German Chancellor Angela Merkel promised to have stern words with Russian President Dmitry Medvedev over the conflict with Georgia when she meets him on Friday in the Black Sea city of Sochi.

Merkel to rap Medvedev over Georgia
Photo: DPA

She will also visit the Georgian capital Tbilisi next week, her spokesman said on Wednesday, although he did not specify which day.

Merkel believes, “it is completely unacceptable for the legitimacy of the democratically-elected government of Georgia… to be put into question,” he said at a news conference in Berlin.

He added that she would “make it clear” to Medvedev that the problems in the Caucasus region cannot be solved by military means, following the fighting between Russian and Georgian forces over the last week.

A ceasefire seemed to be in the offing on Wednesday as both sides agreed to a plan put forward by French president Nicolas Sarkozy.

Reports from the ground suggest villages in northern Georgia were being burned, with eyewitnesses telling the Frankfurter Allgemeine Zeitung that those responsible were Ossetian militia, while anarchistic scenes are played out in many areas with looting, kidnapping and violence.

European Union foreign ministers met in an emergency session on Wednesday to discuss sending a peace-keeping mission to Georgia, a suggestion promoted by the French government, which currently holds the European Commission presidency.

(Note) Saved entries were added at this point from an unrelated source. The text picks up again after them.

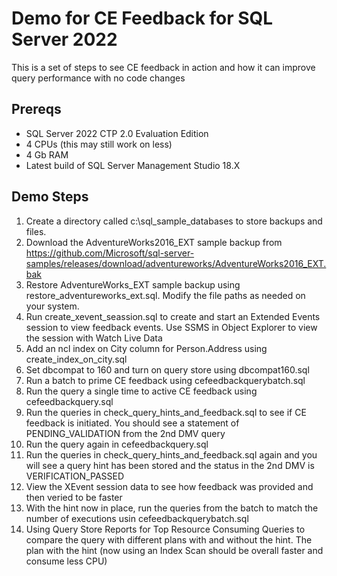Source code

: # Demo for CE Feedback for SQL Server 2022

This is a set of steps to see CE feedback in action and how it can improve query performance with no code changes

## Prereqs

- SQL Server 2022 CTP 2.0 Evaluation Edition
- 4 CPUs (this may still work on less)
- 4 Gb RAM
- Latest build of SQL Server Management Studio 18.X

## Demo Steps

1. Create a directory called c:\sql_sample_databases to store backups and files.
1. Download the AdventureWorks2016_EXT sample backup from https://github.com/Microsoft/sql-server-samples/releases/download/adventureworks/AdventureWorks2016_EXT.bak
1. Restore AdventureWorks_EXT sample backup using restore_adventureworks_ext.sql. Modify the file paths as needed on your system.
1. Run create_xevent_seassion.sql to create and start an Extended Events session to view feedback events. Use SSMS in Object Explorer to view the session with Watch Live Data
1. Add an ncl index on City column for Person.Address using create_index_on_city.sql
1. Set dbcompat to 160 and turn on query store using dbcompat160.sql
1. Run a batch to prime CE feedback using cefeedbackquerybatch.sql
1. Run the query a single time to active CE feedback using cefeedbackquery.sql
1. Run the queries in check_query_hints_and_feedback.sql to see if CE feedback is initiated. You should see a statement of PENDING_VALIDATION from the 2nd DMV query
1. Run the query again in cefeedbackquery.sql
1. Run the queries in check_query_hints_and_feedback.sql again and you will see a query hint has been stored and the status in the 2nd DMV is VERIFICATION_PASSED
1. View the XEvent session data to see how feedback was provided and then veried to be faster 
1. With the hint now in place, run the queries from the batch to match the number of executions usin cefeedbackquerybatch.sql
1. Using Query Store Reports for Top Resource Consuming Queries to compare the query with different plans with and without the hint. The plan with the hint (now using an Index Scan should be overall faster and consume less CPU)

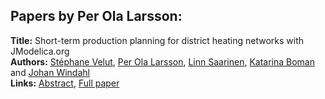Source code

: <h2>Papers by Per Ola Larsson:</h2>
<p>
<b>Title:</b> Short-term production planning for district heating networks with JModelica.org<br />
<b>Authors:</b> <a href="../authors/author_325.html">Stéphane Velut</a>, <a href="../authors/author_187.html">Per Ola Larsson</a>, <a href="../authors/author_263.html">Linn Saarinen</a>, <a href="../authors/author_44.html">Katarina Boman</a> and <a href="../authors/author_339.html">Johan Windahl</a><br />
<b>Links:</b> <a href="../abstracts/abstract_101.pdf">Abstract</a>, <a href="../submissions/ECP14096959_VelutLarssonSaarinenBomanWindahl.pdf">Full paper</a>
</p>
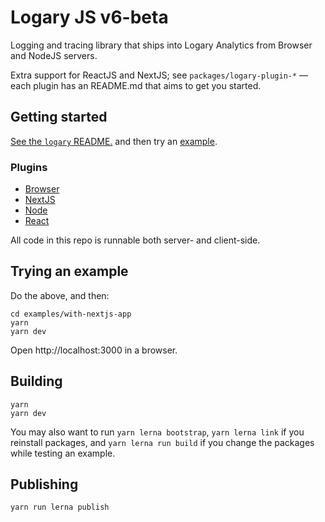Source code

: # Logary JS v6-beta

Logging and tracing library that ships into Logary Analytics from Browser and NodeJS servers.

Extra support for ReactJS and NextJS; see `packages/logary-plugin-*` — each plugin has an
README.md that aims to get you started.

## Getting started

[See the `logary` README.](https://github.com/logary/logary-js/tree/master/packages/logary) and then try an [example](#trying-an-example).

### Plugins

- [Browser](https://github.com/logary/logary-js/tree/master/packages/logary-plugin-browser)
- [NextJS](https://github.com/logary/logary-js/tree/master/packages/logary-plugin-nextjs)
- [Node](https://github.com/logary/logary-js/tree/master/packages/logary-plugin-node)
- [React](https://github.com/logary/logary-js/tree/master/packages/logary-plugin-react)

All code in this repo is runnable both server- and client-side.

## Trying an example

Do the above, and then:

    cd examples/with-nextjs-app
    yarn
    yarn dev

Open http://localhost:3000 in a browser.


## Building

    yarn
    yarn dev

You may also want to run `yarn lerna bootstrap`, `yarn lerna link` if you reinstall packages, 
and `yarn lerna run build` if you change the packages while testing an example.

## Publishing

    yarn run lerna publish
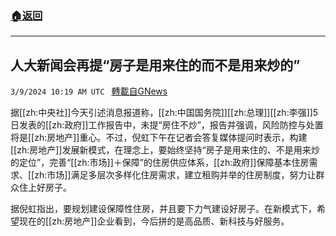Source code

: ###  [:house:返回](README.md)
---


## 人大新闻会再提“房子是用来住的而不是用来炒的”
`3/9/2024 10:19 AM UTC ` [轉載自GNews](https://gnews.org/articles/2379634)

据[[zh:中央社]]今天引述消息报道称，[[zh:中国国务院]][[zh:总理]][[zh:李强]]5日发表的[[zh:政府]]工作报告中，未提“房住不炒”，报告并强调，风险防控与处置将是[[zh:房地产]]重心。不过，倪虹下午在记者会答复媒体提问时表示，构建[[zh:房地产]]发展新模式，在理念上，要始终坚持“房子是用来住的、不是用来炒的定位”，完善“[[zh:市场]]＋保障”的住房供应体系，[[zh:政府]]保障基本住房需求、[[zh:市场]]满足多层次多样化住房需求，建立租购并举的住房制度，努力让群众住上好房子。

据倪虹指出，要规划建设保障性住房，并且要下力气建设好房子。在新模式下，希望现在的[[zh:房地产]]企业看到，今后拼的是高品质、新科技与好服务。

Foreign minister Frank-Walter Steinmeier warned against looking for a guilty party for the short war between Georgia and Russia over the breakaway region of South Ossetia.

“I don’t want us to get lost in a long discussion about responsibility for the escalation of the last few days,” he said before entering the special meeting.

He called instead for the EU to act as an enabler for Georgia and Russia to create a lasting peace.

But the British had already decided that Russia was the aggressor, with foreign minister David Miliband calling for the EU to consider whether and if so how, its partnership with Russia should continue.

There seems to be broad agreement within the union for the French idea of sending a European peace mission to Georgia.

Georgian president Mikhail Saakashvili was supported on Wednesday by simultaneous visits from his counterparts from Poland, Latvia, Lithuania and Estonia.